Limiting the Q3 collector current by starving its base is called dangle-biasing, and is *very* unreliable. The beta of a transistor changes with temperature, atmospheric pressure, collector current, base current, and just about everything except the phase of the moon.
Thank you for discussing this circuit. I built it many years ago and it is still working in these days.
Now, I wonder why I added the 2 LEDs. Their current is too low to let them emit a practical visible light when Q2 is off.
Here, when the mains is on, the V(CC) limit is about 54V. When Q2 is off, (mains is off) and Q3 starts to trun on, Q3 Vce is relatively high which lets its current gain, Ic/Ib, be high too. In case of BC337, this gain is about 200-400. Therefore, for a 3 mA collector current, the base current needs 15 uA. And the base voltage = Vbe + Ie*R9 = 0.6 + 3*0.220 = 1.26V.
At this moment, V(CC) should be (15uA*1megaR + 1.26) = 16.26 V which is much lower than the starting 54V. This means, the margin is rather big.
For instance, the collector current is distributed between C3 and the buzzer.

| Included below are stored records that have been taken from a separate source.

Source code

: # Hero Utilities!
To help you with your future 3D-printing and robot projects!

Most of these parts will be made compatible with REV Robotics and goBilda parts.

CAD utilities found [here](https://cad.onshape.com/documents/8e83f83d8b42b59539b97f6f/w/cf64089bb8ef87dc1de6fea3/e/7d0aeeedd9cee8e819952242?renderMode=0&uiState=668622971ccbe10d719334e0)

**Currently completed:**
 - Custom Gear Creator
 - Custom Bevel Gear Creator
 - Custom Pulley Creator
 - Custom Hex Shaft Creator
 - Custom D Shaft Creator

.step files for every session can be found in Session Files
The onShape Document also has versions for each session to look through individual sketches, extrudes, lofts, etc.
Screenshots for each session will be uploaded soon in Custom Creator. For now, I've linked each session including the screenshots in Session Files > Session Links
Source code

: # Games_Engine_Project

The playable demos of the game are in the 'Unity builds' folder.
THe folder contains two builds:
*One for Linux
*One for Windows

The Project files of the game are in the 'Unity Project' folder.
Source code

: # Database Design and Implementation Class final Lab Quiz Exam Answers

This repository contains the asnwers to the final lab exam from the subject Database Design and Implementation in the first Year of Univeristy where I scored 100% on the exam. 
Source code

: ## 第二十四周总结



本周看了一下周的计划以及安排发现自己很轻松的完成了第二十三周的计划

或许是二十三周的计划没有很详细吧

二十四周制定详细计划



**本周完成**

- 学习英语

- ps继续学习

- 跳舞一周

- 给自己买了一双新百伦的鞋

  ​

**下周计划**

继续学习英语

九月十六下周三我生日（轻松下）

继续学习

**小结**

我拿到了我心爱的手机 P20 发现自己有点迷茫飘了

The charged C3, besides supplying the pulsing currents of the buzzer, keeps the buzzer sounding a bit more, though not with a continuous sound.
You already have R9 in there, which will limit the buzzer current. I'm curious - why is it in the emitter rather than the collector?

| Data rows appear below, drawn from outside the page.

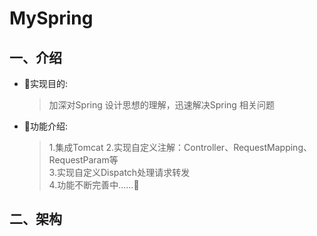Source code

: # MySpring

## 一、介绍
*  🚩实现目的:
    > 加深对Spring 设计思想的理解，迅速解决Spring 相关问题
    
*  🚩功能介绍:
    > 1.集成Tomcat
    > 2.实现自定义注解：Controller、RequestMapping、RequestParam等    
    > 3.实现自定义Dispatch处理请求转发    
    > 4.功能不断完善中......🚧
    
## 二、架构

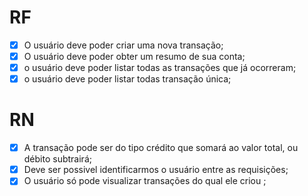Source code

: # RF

 - [x] O usuário deve poder criar uma nova transação;
 - [x] O usuário deve poder obter um resumo de sua conta;
 - [x] o usuário deve poder listar todas as transações que já ocorreram;
 - [x] o usuário deve poder listar todas transação única;

# RN

 - [x] A transação pode ser do tipo crédito que somará ao valor total, ou débito subtrairá;
 - [x] Deve ser possivel identificarmos o usuário entre as requisições;
 - [x] O usuário só pode visualizar transações do qual ele criou ;
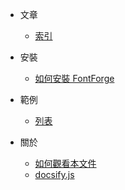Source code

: 
* 文章
	* [索引](all.md)

* 安裝
	* [如何安裝 FontForge](install.md)

* 範例
	* [列表](demo.md)

* 關於
	* [如何觀看本文件](howto-read.md)
	* [docsify.js](docsify.md)
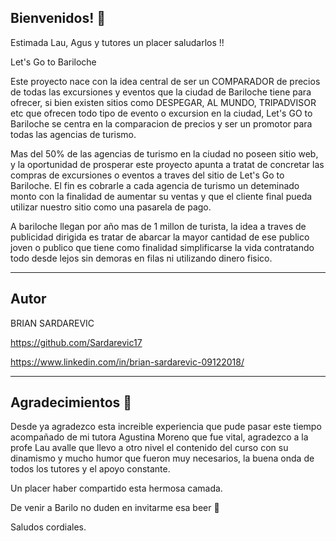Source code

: 
## Bienvenidos! 👋


Estimada Lau, Agus y tutores un placer saludarlos !!

Let's Go to Bariloche

Este proyecto nace con la idea central de ser un COMPARADOR de precios de todas las excursiones y eventos que la ciudad de Bariloche tiene para ofrecer, si bien existen sitios como DESPEGAR, AL MUNDO, TRIPADVISOR etc que ofrecen todo tipo de evento o excursion en la ciudad, Let's GO to Bariloche se centra en la comparacion de precios y ser un promotor para todas las agencias de turismo.

Mas del 50% de las agencias de turismo en la ciudad no poseen sitio web, y la oportunidad de prosperar este proyecto apunta a tratat de concretar las compras de excursiones o eventos a traves del sitio de Let's Go to Bariloche. El fin es cobrarle a cada agencia de turismo un deteminado monto con la finalidad de aumentar su ventas y que el cliente final pueda utilizar nuestro sitio como una pasarela de pago.

A bariloche llegan por año mas de 1 millon de turista, la idea a traves de publicidad dirigida es tratar de abarcar la mayor cantidad de ese publico joven o publico que tiene como finalidad simplificarse la vida contratando todo desde lejos sin demoras en filas ni utilizando dinero fisico.


---------------------------------------------------------------------------------------------------------------------------------------------------


## Autor

BRIAN SARDAREVIC

https://github.com/Sardarevic17

https://www.linkedin.com/in/brian-sardarevic-09122018/



---------------------------------------------------------------------------------------------------------------------------------------------------


## Agradecimientos 🎁

Desde ya agradezco esta increible experiencia que pude pasar este tiempo acompañado de mi tutora Agustina Moreno que fue vital, agradezco a la profe Lau avalle que llevo a otro nivel el contenido del curso con su dinamismo y mucho humor que fueron muy necesarios, la buena onda de todos los tutores y el apoyo constante. 

Un placer haber compartido esta hermosa camada.

De venir a Barilo no duden en invitarme esa beer 🍻

Saludos cordiales.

In real life, a new final circuit is the end fruit of many changes, if not the fruit after trying several different methods.
R9, at the emitter, was supposed to reduce the effects of the temperature sensitivity of the current gain and Vbe. But in this final circuit in which the two LEDs have no practical role (they can be removed) and a wide range of gain is tolerable, R9 could be moved to be at the collector instead of being at the emitter.